This year the brewing industry proudly notes many of its accomplishments since the time of its rebirth, 25 years ago. The distilling industry also joins with the brewers in celebration of the repeal of the 18th Amendment, an occasion “which should be meaningful not only to brewers (and distillers) but also to millions of others who have benefited from relegalization.” So spoke the president and chairman of the U. S. Brewers Foundation, E. V. Lahey, a few months ago.

He pointed out that the national economy at the time of repeal in 1933 was suffering the “deepest depression of the century” and that relegalization of the liquor traffic had brought billions of new taxes to the government, and billions of dollars to American farmers and workers. Beyond this, he implied, the industry should be grateful that 22 per cent of the beer customers are women, that the tavern is now a respectable place, that the tavern operator is “a good citizen and a credit to his community,” and that “a good job has been done in keeping the public sold on the premise that the operation of breweries and taverns is compatible with the American way of life.”

Blessing Or Bane?

This 25th anniversary of repeal is not solely of interest to the liquor industry, however.

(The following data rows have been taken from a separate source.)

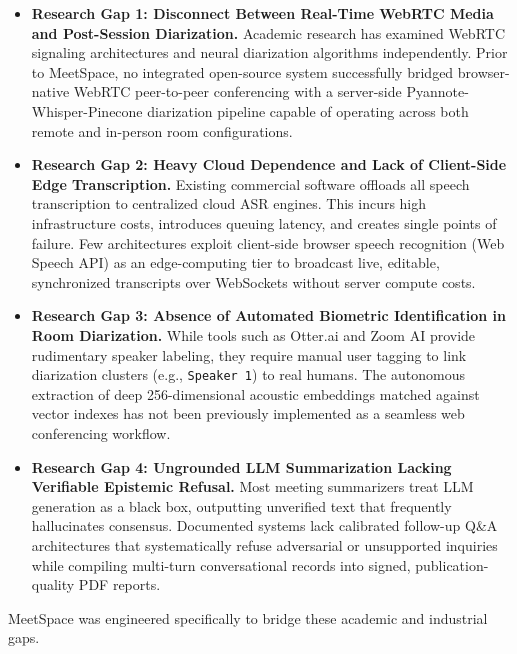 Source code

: \documentclass[12pt,oneside,letterpaper]{report}
\numberwithin{equation}{chapter} %
\begin{document}
\begin{itemize}
    \item \textbf{Research Gap 1: Disconnect Between Real-Time WebRTC Media and Post-Session Diarization.} Academic research has examined WebRTC signaling architectures and neural diarization algorithms independently. Prior to MeetSpace, no integrated open-source system successfully bridged browser-native WebRTC peer-to-peer conferencing with a server-side Pyannote-Whisper-Pinecone diarization pipeline capable of operating across both remote and in-person room configurations.
    
    \item \textbf{Research Gap 2: Heavy Cloud Dependence and Lack of Client-Side Edge Transcription.} Existing commercial software offloads all speech transcription to centralized cloud ASR engines. This incurs high infrastructure costs, introduces queuing latency, and creates single points of failure. Few architectures exploit client-side browser speech recognition (Web Speech API) as an edge-computing tier to broadcast live, editable, synchronized transcripts over WebSockets without server compute costs.
    
    \item \textbf{Research Gap 3: Absence of Automated Biometric Identification in Room Diarization.} While tools such as Otter.ai and Zoom AI provide rudimentary speaker labeling, they require manual user tagging to link diarization clusters (e.g., \texttt{Speaker 1}) to real humans. The autonomous extraction of deep 256-dimensional acoustic embeddings matched against vector indexes has not been previously implemented as a seamless web conferencing workflow.
    
    \item \textbf{Research Gap 4: Ungrounded LLM Summarization Lacking Verifiable Epistemic Refusal.} Most meeting summarizers treat LLM generation as a black box, outputting unverified text that frequently hallucinates consensus. Documented systems lack calibrated follow-up Q\&A architectures that systematically refuse adversarial or unsupported inquiries while compiling multi-turn conversational records into signed, publication-quality PDF reports.
\end{itemize}

MeetSpace was engineered specifically to bridge these academic and industrial gaps.

\end{document}
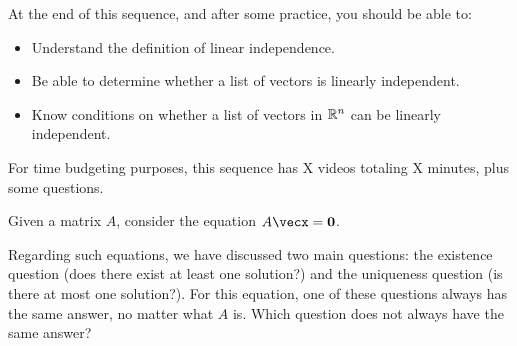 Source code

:







At the end of this sequence, and after some practice, you should be able to:

\begin{itemize}
\item Understand the definition of linear independence.  
\item Be able to determine whether a list of vectors is linearly independent. 
\item Know conditions on whether a list of vectors in $\mathbb R^n$ can be linearly independent.
\end{itemize}


For time budgeting purposes, this sequence has X videos totaling X minutes, 
plus some questions.  




\endedxtext

\endedxvertical





Given a matrix $A$, consider the equation $A\vecx = \veco$.   

Regarding such equations, we have discussed two main questions: the existence question
(does there exist at least one solution?) and the uniqueness question (is there at most one
solution?).  For this equation, one of these questions always has the same answer, no matter
what $A$ is.  Which question does not always have the same answer?  



\endedxproblem





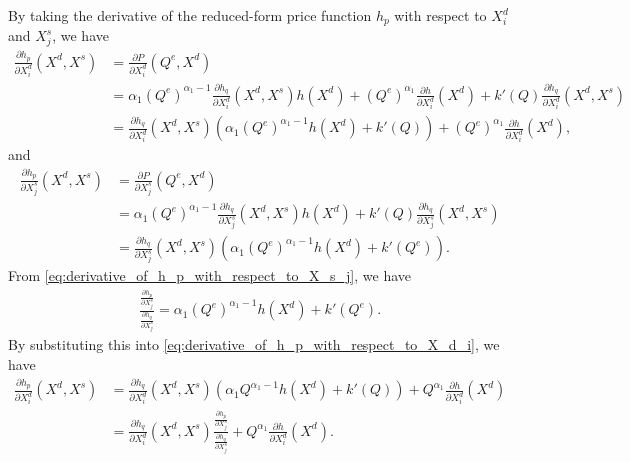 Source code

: \documentclass[11pt, a4paper]{article}
\theoremstyle{remark}
\begin{document}
By taking the derivative of the reduced-form price function $h_p$ with respect to $X^{d}_i$ and $X^{s}_j$, we have
\begin{align}
    \frac{\partial h_p}{\partial X^{d}_i}(X^{d}, X^{s}) & = \frac{\partial P}{\partial X^{d}_i}(Q^e, X^{d})\\
    &= \alpha_1 (Q^e)^{\alpha_1 - 1} \frac{\partial h_q}{\partial X^{d}_i}(X^{d}, X^{s})h(X^{d}) + (Q^e)^{\alpha_1} \frac{\partial h}{\partial X^{d}_i}(X^{d}) + k'(Q) \frac{\partial h_q}{\partial X^{d}_i}(X^{d}, X^{s})\\
    & = \frac{\partial h_q}{\partial X^{d}_i}(X^{d}, X^{s})\left(\alpha_1 (Q^e)^{\alpha_1 - 1}h(X^{d}) + k'(Q)\right) + (Q^e)^{\alpha_1} \frac{\partial h}{\partial X^{d}_i}(X^{d}), \label{eq:derivative_of_h_p_with_respect_to_X_d_i}
\end{align}
and
\begin{align}
    \frac{\partial h_p}{\partial X^{s}_j}(X^{d}, X^{s}) & = \frac{\partial P}{\partial X^{s}_j}(Q^e, X^{d})\\
    &= \alpha_1(Q^e)^{\alpha_1-1} \frac{\partial h_q}{\partial X^{s}_j}(X^{d}, X^{s})h(X^{d}) + k'(Q) \frac{\partial h_q}{\partial X^{s}_j}(X^{d}, X^{s})\\
    & = \frac{\partial h_q}{\partial X^{s}_j}(X^{d}, X^{s})\left(\alpha_1 (Q^e)^{\alpha_1 - 1}h(X^{d}) + k'(Q^e)\right). \label{eq:derivative_of_h_p_with_respect_to_X_s_j}
\end{align}
From \eqref{eq:derivative_of_h_p_with_respect_to_X_s_j}, we have
\begin{align}
    \frac{\frac{\partial h_p}{\partial X^{s}_j}}{\frac{\partial h_q}{\partial X^{s}_j}} = \alpha_1 (Q^e)^{\alpha_1 - 1}h(X^{d}) + k'(Q^e).
\end{align}
By substituting this into \eqref{eq:derivative_of_h_p_with_respect_to_X_d_i}, we have
\begin{align}
    \frac{\partial h_p}{\partial X^{d}_i}(X^{d}, X^{s}) & = \frac{\partial h_q}{\partial X^{d}_i}(X^{d}, X^{s})\left(\alpha_1 Q^{\alpha_1 - 1}h(X^{d}) + k'(Q)\right) + Q^{\alpha_1} \frac{\partial h}{\partial X^{d}_i}(X^{d})\\
    & = \frac{\partial h_q}{\partial X^{d}_i}(X^{d}, X^{s})\frac{\frac{\partial h_p}{\partial X^{s}_j}}{\frac{\partial h_q}{\partial X^{s}_j}} + Q^{\alpha_1} \frac{\partial h}{\partial X^{d}_i}(X^{d}).
\end{align}
\end{document}
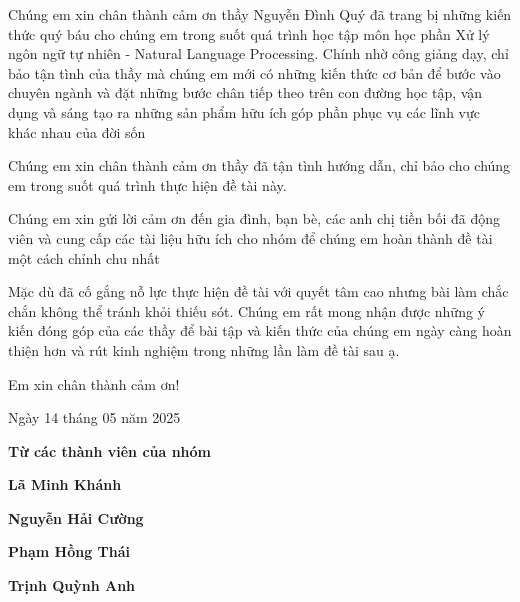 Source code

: \documentclass[main.tex]{subfiles}
\begin{document}
Chúng em xin chân thành cảm ơn thầy Nguyễn Đình Quý đã trang bị những kiến thức quý báu cho chúng em trong suốt quá trình học tập môn học phần Xử lý ngôn ngữ tự nhiên - Natural Language Processing. Chính nhờ công giảng dạy, chỉ bảo tận tình của thầy mà chúng em mới có những kiến thức cơ bản để bước vào chuyên ngành và đặt những bước chân tiếp theo trên con đường học tập, vận dụng và sáng tạo ra những sản phẩm hữu ích góp phần phục vụ các lĩnh vực khác nhau của đời sốn

Chúng em xin chân thành cảm ơn thầy đã tận tình hướng dẫn, chỉ bảo cho chúng em trong suốt quá trình thực hiện đề tài này.

Chúng em xin gửi lời cảm ơn đến gia đình, bạn bè, các anh chị tiền bối đã động viên và cung cấp các tài liệu hữu ích cho nhóm để chúng em hoàn thành đề tài một cách chỉnh chu nhất

Mặc dù đã cố gắng nỗ lực thực hiện đề tài với quyết tâm cao nhưng bài làm chắc chắn không thể tránh khỏi thiếu sót. Chúng em rất mong nhận được những ý kiến đóng góp của các thầy để bài tập và kiến thức của chúng em ngày càng hoàn thiện hơn và rút kinh nghiệm trong những lần làm đề tài sau ạ.

\vspace{6pt}
\hspace{12cm}Em xin chân thành cảm ơn!

\hspace{12cm}Ngày 14 tháng 05 năm 2025

\vspace{2cm}

\hspace{12cm}\textbf{Từ các thành viên của nhóm}

\hspace{13cm}\textbf{Lã Minh Khánh}

\hspace{13cm}\textbf{Nguyễn Hải Cường}

\hspace{13cm}\textbf{Phạm Hồng Thái}

\hspace{13cm}\textbf{Trịnh Quỳnh Anh}
\end{document}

It is also an excellent time for concerned persons to study the liquor ledger and find out for themselves whether the return of legal traffic has been a blessing or a bane to our people.

What is the nature and philosophy of the liquor traffic? Its product is ethyl alcohol—bottled, advertised and sold in a thousand varieties of color, flavor and dilution. In every alcoholic product from applejack to vodka, ethyl alcohol is that colorless, merciless intoxicant and anesthetic that wrecks cars, homes and human lives. It is what a great scientist defines as “a destroyer of personality.” The huge profit from the sale of this ethyl alcohol is the chief reason for the existence of liquor traffic.

No other group tries harder to claim respectability than does the liquor traffic, and no organization is more mocked at every turn by crime, economic waste, highway wreckage and a sorry retinue of 5,000,000 men and women alcoholics.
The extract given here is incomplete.